L’incertitude qui pèse sur déroulement des festivals de la seconde moitié de juillet et du mois d’août pose de graves problèmes d’anticipation aux organisteurs et exige des réponses. C’est en ce sens qu’Alain Rousset, président du Conseil régional de Nouvelle-Aquitaine et Eric Correia, conseiller régional en charge de l’économie créative, ont adressé le courrier ci-dessous (daté du 22 avril) à Edouard Philippe et Franck Riester, insistant sur l'urgence d'une "clarification, rapide et tranchée"
Des propos qui reflètent l’état d’esprit de l’ensemble des festivals français qui maintiennent pour l’heure leur édition 2020.  

« Monsieur le Premier Ministre, Monsieur le Ministre de la culture,
 
Nous sollicitons toute votre attention sur la question cruciale des festivals et manifestations culturelles qui, pour l'heure, sont appelés à se tenir de mi-juillet à août 2020.
 
Au regard de la situation sanitaire et des épreuves que traverse notre nation, toutes les manifestations de ce type ont été annulées jusqu'à la mi-juillet, annonce faite par le président de la République.

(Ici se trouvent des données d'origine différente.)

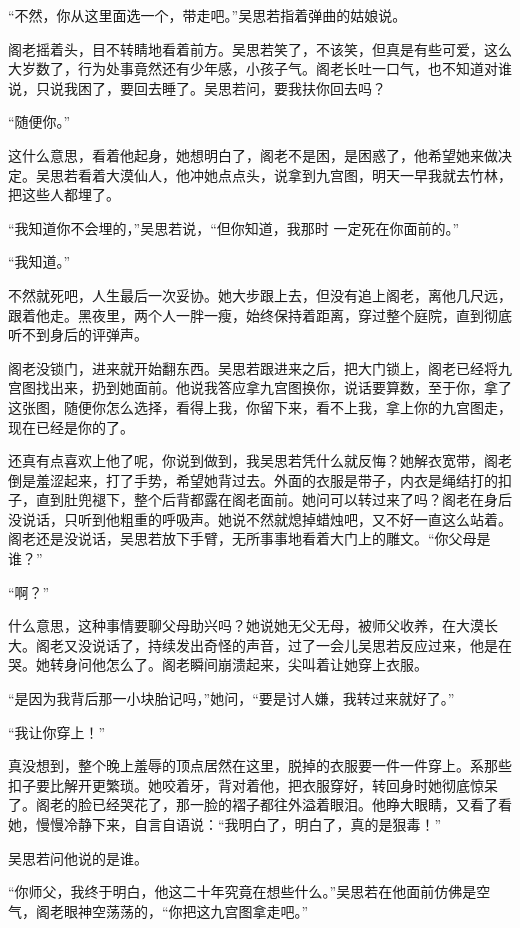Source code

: “不然，你从这里面选一个，带走吧。”吴思若指着弹曲的姑娘说。

阁老摇着头，目不转睛地看着前方。吴思若笑了，不该笑，但真是有些可爱，这么大岁数了，行为处事竟然还有少年感，小孩子气。阁老长吐一口气，也不知道对谁说，只说我困了，要回去睡了。吴思若问，要我扶你回去吗？

“随便你。”

这什么意思，看着他起身，她想明白了，阁老不是困，是困惑了，他希望她来做决定。吴思若看着大漠仙人，他冲她点点头，说拿到九宫图，明天一早我就去竹林，把这些人都埋了。

“我知道你不会埋的，”吴思若说，“但你知道，我那时
一定死在你面前的。”

“我知道。”

不然就死吧，人生最后一次妥协。她大步跟上去，但没有追上阁老，离他几尺远，跟着他走。黑夜里，两个人一胖一瘦，始终保持着距离，穿过整个庭院，直到彻底听不到身后的评弹声。

阁老没锁门，进来就开始翻东西。吴思若跟进来之后，把大门锁上，阁老已经将九宫图找出来，扔到她面前。他说我答应拿九宫图换你，说话要算数，至于你，拿了这张图，随便你怎么选择，看得上我，你留下来，看不上我，拿上你的九宫图走，现在已经是你的了。

还真有点喜欢上他了呢，你说到做到，我吴思若凭什么就反悔？她解衣宽带，阁老倒是羞涩起来，打了手势，希望她背过去。外面的衣服是带子，内衣是绳结打的扣子，直到肚兜褪下，整个后背都露在阁老面前。她问可以转过来了吗？阁老在身后没说话，只听到他粗重的呼吸声。她说不然就熄掉蜡烛吧，又不好一直这么站着。阁老还是没说话，吴思若放下手臂，无所事事地看着大门上的雕文。“你父母是谁？”

“啊？”

什么意思，这种事情要聊父母助兴吗？她说她无父无母，被师父收养，在大漠长大。阁老又没说话了，持续发出奇怪的声音，过了一会儿吴思若反应过来，他是在哭。她转身问他怎么了。阁老瞬间崩溃起来，尖叫着让她穿上衣服。

“是因为我背后那一小块胎记吗，”她问，“要是讨人嫌，我转过来就好了。”

“我让你穿上！”

真没想到，整个晚上羞辱的顶点居然在这里，脱掉的衣服要一件一件穿上。系那些扣子要比解开更繁琐。她咬着牙，背对着他，把衣服穿好，转回身时她彻底惊呆了。阁老的脸已经哭花了，那一脸的褶子都往外溢着眼泪。他睁大眼睛，又看了看她，慢慢冷静下来，自言自语说：“我明白了，明白了，真的是狠毒！”

吴思若问他说的是谁。

“你师父，我终于明白，他这二十年究竟在想些什么。”吴思若在他面前仿佛是空气，阁老眼神空荡荡的，“你把这九宫图拿走吧。”

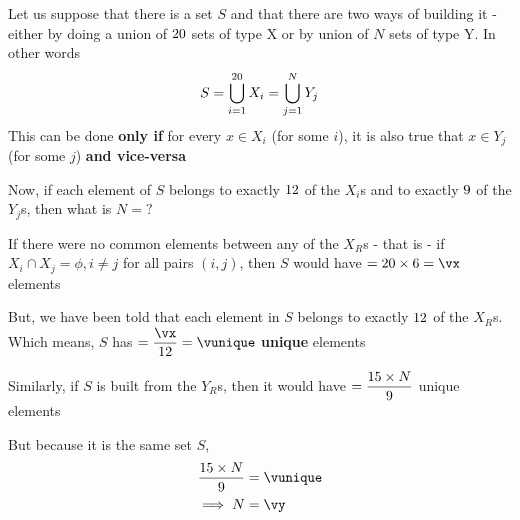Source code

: 

\MULTIPLY\va\vc\vx
\DIVIDE\vx\vd\vunique
\MULTIPLY\vunique\ve\a
\DIVIDE\a\vb\vy

\question[5] Let us suppose that there is a set $S$ and that there are two ways of building it - 
either by doing a union of $20$ sets of type X or by union of $N$ sets of type Y.
In other words 
    \[ S = \bigcup_{i=1}^{20} X_i = \bigcup_{j=1}^N Y_j\] 
This can be done \textbf{only if} for every $x\in X_i$ (for some $i$), it is also true that $x\in Y_j$ 
(for some $j$) \textbf{and vice-versa}

Now, if each element of $S$ belongs to exactly $12$ of the $X_i$s and to exactly 
$9$ of the $Y_j$s, then what is $N=?$ 

\watchout[-4cm]

\ifprintanswers
\fi 

\begin{solution}[\fullpage]
  If there were no common elements between any of the $X_R$s - that is - 
  if $X_i\cap X_j = \phi,i\neq j$ for all pairs $(i,j)$, then $S$ would have 
  $=\vc\times\va = \vx$ elements

  But, we have been told that each element in $S$ belongs to exactly $12$ of the $X_R$s.
  Which means, $S$ has $ =\dfrac\vx\vd = \vunique$ \textbf{unique} elements

  Similarly, if $S$ is built from the $Y_R$s, then it would have $=\dfrac{15\times N}{9}$ 
  unique elements 

  But because it is the same set $S$, 
  \begin{align}
    \dfrac{\vb\times N}{\ve} &= \vunique \\
    \implies N &= \vy
  \end{align}
\end{solution}

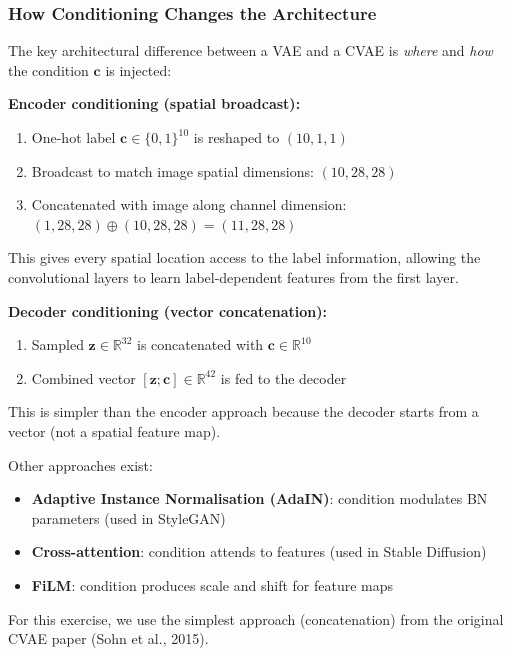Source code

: \documentclass[11pt,a4paper]{article}
\begin{document}
\subsubsection{How Conditioning Changes the Architecture}

The key architectural difference between a VAE and a CVAE is \emph{where} and \emph{how} the condition $\mathbf{c}$ is injected:

\begin{concept}
\textbf{Encoder conditioning (spatial broadcast):}
\begin{enumerate}
    \item One-hot label $\mathbf{c} \in \{0,1\}^{10}$ is reshaped to $(10, 1, 1)$
    \item Broadcast to match image spatial dimensions: $(10, 28, 28)$
    \item Concatenated with image along channel dimension: $(1, 28, 28) \oplus (10, 28, 28) = (11, 28, 28)$
\end{enumerate}
This gives every spatial location access to the label information, allowing the convolutional layers to learn label-dependent features from the first layer.

\textbf{Decoder conditioning (vector concatenation):}
\begin{enumerate}
    \item Sampled $\mathbf{z} \in \mathbb{R}^{32}$ is concatenated with $\mathbf{c} \in \mathbb{R}^{10}$
    \item Combined vector $[\mathbf{z}; \mathbf{c}] \in \mathbb{R}^{42}$ is fed to the decoder
\end{enumerate}
This is simpler than the encoder approach because the decoder starts from a vector (not a spatial feature map).
\end{concept}

\begin{note}
Other approaches exist:
\begin{itemize}
    \item \textbf{Adaptive Instance Normalisation (AdaIN)}: condition modulates BN parameters (used in StyleGAN)
    \item \textbf{Cross-attention}: condition attends to features (used in Stable Diffusion)
    \item \textbf{FiLM}: condition produces scale and shift for feature maps
\end{itemize}
For this exercise, we use the simplest approach (concatenation) from the original CVAE paper (Sohn et al., 2015).
\end{note}
\end{document}
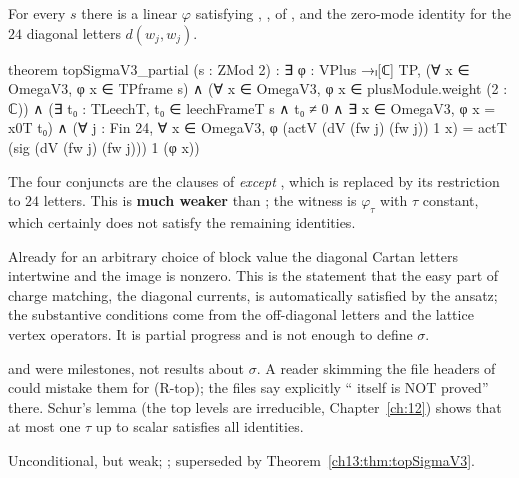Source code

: \begin{theorem}\label{ch13:thm:partial}
For every $s$ there is a linear $\varphi$ satisfying , ,
 of , and the zero-mode identity for the $24$ diagonal letters
$d(w_j,w_j)$.
\end{theorem}
\begin{leancode}
theorem topSigmaV3_partial (s : ZMod 2) :
    ∃ φ : VPlus →ₗ[ℂ] TP, (∀ x ∈ OmegaV3, φ x ∈ TPframe s) ∧
      (∀ x ∈ OmegaV3, φ x ∈ plusModule.weight (2 : ℂ)) ∧
      (∃ t₀ : TLeechT, t₀ ∈ leechFrameT s ∧ t₀ ≠ 0 ∧ ∃ x ∈ OmegaV3, φ x = x0T t₀) ∧
      (∀ j : Fin 24, ∀ x ∈ OmegaV3,
        φ (actV (dV (fw j) (fw j)) 1 x) = actT (sig (dV (fw j) (fw j))) 1 (φ x))
\end{leancode}
\begin{dictionary}
The four conjuncts are the clauses of  \emph{except} , which is
replaced by its restriction to $24$ letters. This is \textbf{much weaker} than ; the
witness is $\varphi_\tau$ with $\tau$ constant, which certainly does not satisfy the remaining identities.
\end{dictionary}
\begin{physics}
Already for an arbitrary choice of block value the diagonal Cartan letters intertwine and the image is nonzero. This is the statement that the easy part of charge matching, the diagonal currents, is automatically satisfied by the ansatz; the substantive conditions come from the off-diagonal letters and the lattice vertex operators. It is partial progress and is not enough to define $\sigma$.
\end{physics}
\begin{warning}
 and  were milestones, not results about $\sigma$. A
reader skimming the file headers of  could mistake them for (R-top); the files
say explicitly `` itself is NOT proved'' there. Schur's lemma (the top levels are
irreducible, Chapter~\ref{ch:12}) shows that at most one $\tau$ up to scalar satisfies all identities.
\end{warning}
\begin{status}Unconditional, but weak; ; superseded by
Theorem~\ref{ch13:thm:topSigmaV3}.\end{status}

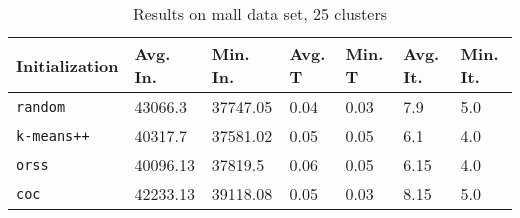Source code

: \begin{table}[h]
	\begin{center}
		\begin{tabular}{|l|l|l|l|l|l|l|}
			\hline
			Initialization & Avg. In. & Min. In. & Avg. T & Min. T & Avg. It. & Min. It.\\\hline
			\texttt{random} & 43066.3 & 37747.05 & 0.04 & 0.03 & 7.9 & 5.0\\\hline
			\texttt{k-means++} & 40317.7 & 37581.02 & 0.05 & 0.05 & 6.1 & 4.0\\\hline
			\texttt{orss} & 40096.13 & 37819.5 & 0.06 & 0.05 & 6.15 & 4.0\\\hline
			\texttt{coc} & 42233.13 & 39118.08 & 0.05 & 0.03 & 8.15 & 5.0\\\hline
		\end{tabular}
		\caption{Results on mall data set, 25 clusters}
		\label{tbl:mall25}
	\end{center}
\end{table}

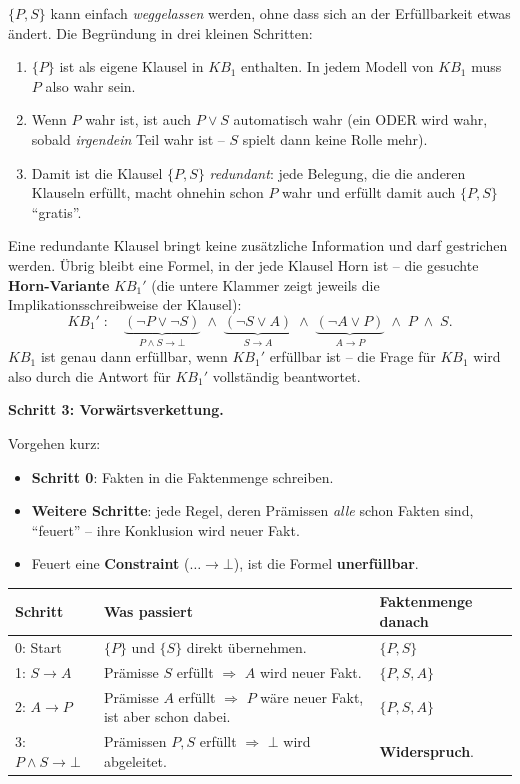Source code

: \documentclass[a4paper,12pt]{article}
\begin{document}
$\{P, S\}$ kann einfach \emph{weggelassen} werden, ohne dass sich an der
Erf\"ullbarkeit etwas \"andert. Die Begr\"undung in drei kleinen Schritten:
\begin{enumerate}[nosep,leftmargin=2em]
\item $\{P\}$ ist als eigene Klausel in $KB_1$ enthalten. In jedem Modell
      von $KB_1$ muss $P$ also wahr sein.
\item Wenn $P$ wahr ist, ist auch $P \vee S$ automatisch wahr (ein ODER
      wird wahr, sobald \emph{irgendein} Teil wahr ist -- $S$ spielt
      dann keine Rolle mehr).
\item Damit ist die Klausel $\{P, S\}$ \emph{redundant}: jede Belegung,
      die die anderen Klauseln erf\"ullt, macht ohnehin schon $P$ wahr
      und erf\"ullt damit auch $\{P, S\}$ ``gratis''.
\end{enumerate}
Eine redundante Klausel bringt keine zus\"atzliche Information und darf
gestrichen werden. \"Ubrig bleibt eine Formel, in der jede Klausel Horn
ist -- die gesuchte \textbf{Horn-Variante} $KB_1'$ (die untere Klammer
zeigt jeweils die Implikationsschreibweise der Klausel):
\[
KB_1' \;:\quad \underbrace{(\neg P \vee \neg S)}_{P \wedge S \to \bot}
\;\wedge\; \underbrace{(\neg S \vee A)}_{S \to A}
\;\wedge\; \underbrace{(\neg A \vee P)}_{A \to P}
\;\wedge\; P \;\wedge\; S.
\]
$KB_1$ ist genau dann erf\"ullbar, wenn $KB_1'$ erf\"ullbar ist -- die
Frage f\"ur $KB_1$ wird also durch die Antwort f\"ur $KB_1'$ vollst\"andig
beantwortet.

\bigskip
\textbf{Schritt 3: Vorw\"artsverkettung.}

Vorgehen kurz:
\begin{itemize}[nosep,leftmargin=2em]
\item \textbf{Schritt 0}: Fakten in die Faktenmenge schreiben.
\item \textbf{Weitere Schritte}: jede Regel, deren Pr\"amissen \emph{alle}
      schon Fakten sind, ``feuert'' -- ihre Konklusion wird neuer Fakt.
\item Feuert eine \textbf{Constraint} ($\dots \to \bot$), ist die Formel
      \textbf{unerf\"ullbar}.
\end{itemize}

\begin{center}
\small
\renewcommand{\arraystretch}{1.3}
\begin{tabular}{p{}p{}p{}}
\toprule
Schritt & Was passiert & Faktenmenge danach \\
\midrule
0: Start
& $\{P\}$ und $\{S\}$ direkt \"ubernehmen.
& $\{P, S\}$ \\
\midrule
1: $S \to A$
& Pr\"amisse $S$ erf\"ullt $\Rightarrow$ $A$ wird neuer Fakt.
& $\{P, S, A\}$ \\
\midrule
2: $A \to P$
& Pr\"amisse $A$ erf\"ullt $\Rightarrow$ $P$ w\"are neuer Fakt, ist aber schon dabei.
& $\{P, S, A\}$ \\
\midrule
3: $P \wedge S \to \bot$
& Pr\"amissen $P, S$ erf\"ullt $\Rightarrow$ $\bot$ wird abgeleitet.
& \textbf{Widerspruch}. \\
\bottomrule
\end{tabular}
\end{center}
\end{document}
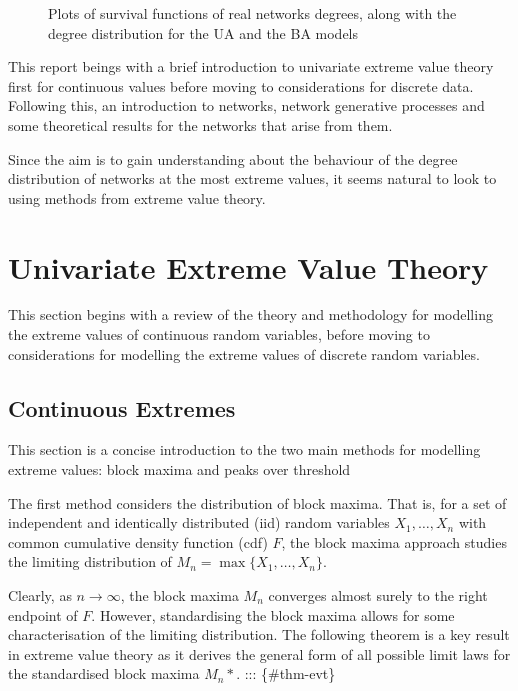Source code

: \documentclass[
  10pt,
  a4paper,
]{scrreprt}
\theoremstyle{plain}
\theoremstyle{definition}
\theoremstyle{plain}
\theoremstyle{remark}
\begin{document}
{\begin{figure}[H]
{}

\caption{\label{fig-survs1}Plots of survival functions of real networks
degrees, along with the degree distribution for the UA and the BA
models}

\end{figure}

This report beings with a brief introduction to univariate extreme value
theory first for continuous values before moving to considerations for
discrete data. Following this, an introduction to networks, network
generative processes and some theoretical results for the networks that
arise from them.

Since the aim is to gain understanding about the behaviour of the degree
distribution of networks at the most extreme values, it seems natural to
look to using methods from extreme value theory.

\hypertarget{sec-ext}{%
\chapter{Univariate Extreme Value Theory}\label{sec-ext}}

This section begins with a review of the theory and methodology for
modelling the extreme values of continuous random variables, before
moving to considerations for modelling the extreme values of discrete
random variables.

\hypertarget{sec-ce}{%
\section{Continuous Extremes}\label{sec-ce}}

This section is a concise introduction to the two main methods for
modelling extreme values: block maxima and peaks over threshold

The first method considers the distribution of block maxima. That is,
for a set of independent and identically distributed (iid) random
variables \(X_1,\ldots,X_n\) with common cumulative density function
(cdf) \(F\), the block maxima approach studies the limiting distribution
of \(M_n = \max\{X_1,\ldots,X_n\}\).

Clearly, as \(n\rightarrow \infty\), the block maxima \(M_n\) converges
almost surely to the right endpoint of \(F\). However, standardising the
block maxima allows for some characterisation of the limiting
distribution. The following theorem is a key result in extreme value
theory as it derives the general form of all possible limit laws for the
standardised block maxima \(M_n*\). ::: \{\#thm-evt\}

}
\end{document}
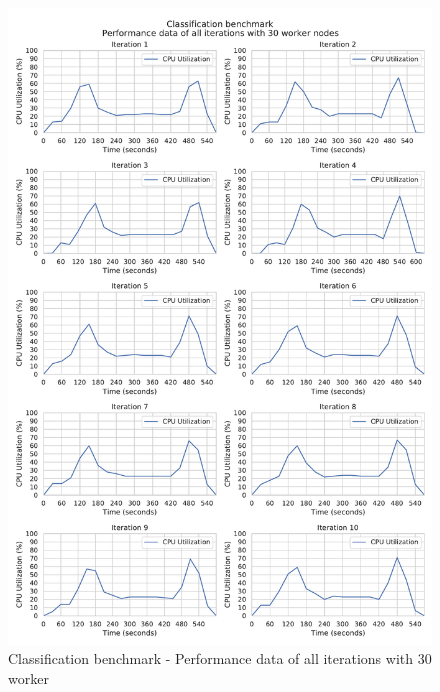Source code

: \begin{figure}[h]
\centering
\includegraphics[scale=0.5]{images/appendix/evaluation_data/classification_benchmark/classification_30_worker_cpu_performance}
\caption{Classification benchmark - Performance data of all iterations with 30 worker}
\label{fig:appendix_eval_classification_static30}
\end{figure}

Nous pensons que cette décision s'imposait et du Hellfest aux Eurockéennes en passant par le festival d'Avignon, il semblait proprement impensable de maintenir de tels évènements, même si priver nos concitoyens d'une telle richesse et d'une telle diversité culturelle est un crève-cœur dont nous savons qu'il vous affecte également.
 
Toutefois, à ce jour, beaucoup de festivals ne sont pas encore annulés sur la seconde quinzaine de juillet ou sur le mois d'août. En effet, nombreuses encore sont les manifestations appelées à se dérouler sur cette période, comme par exemple en Nouvelle-Aquitaine, les festivals 1001 Notes en Limousin du 25 juillet au 8 août, Musicalarue à Luxey du 31 juillet au 2 août, le Reggae Sun Ska du 7 au 9 août, ou bien encore le festival du film francophone à Angoulême du 25 au 30 août...
 
Au total, plusieurs dizaines d'évènements, de petite et grande taille, seront organisés autour de toutes les disciplines et esthétiques artistiques, ceci pour notre seule région.
 
Les organisateurs doivent impérativement anticiper la tenue de leurs manifestations. Le montage de certains de ces festivals prend plusieurs semaines et se fait donc très en amont. L'incertitude et le doute pour ces personnes et leurs équipes est double : y aura-t-il finalement une prolongation de l'interdiction entrainant donc une annulation dont l'annonce pourrait être, pour elles, trop tardive et engager ainsi des frais supplémentaires ?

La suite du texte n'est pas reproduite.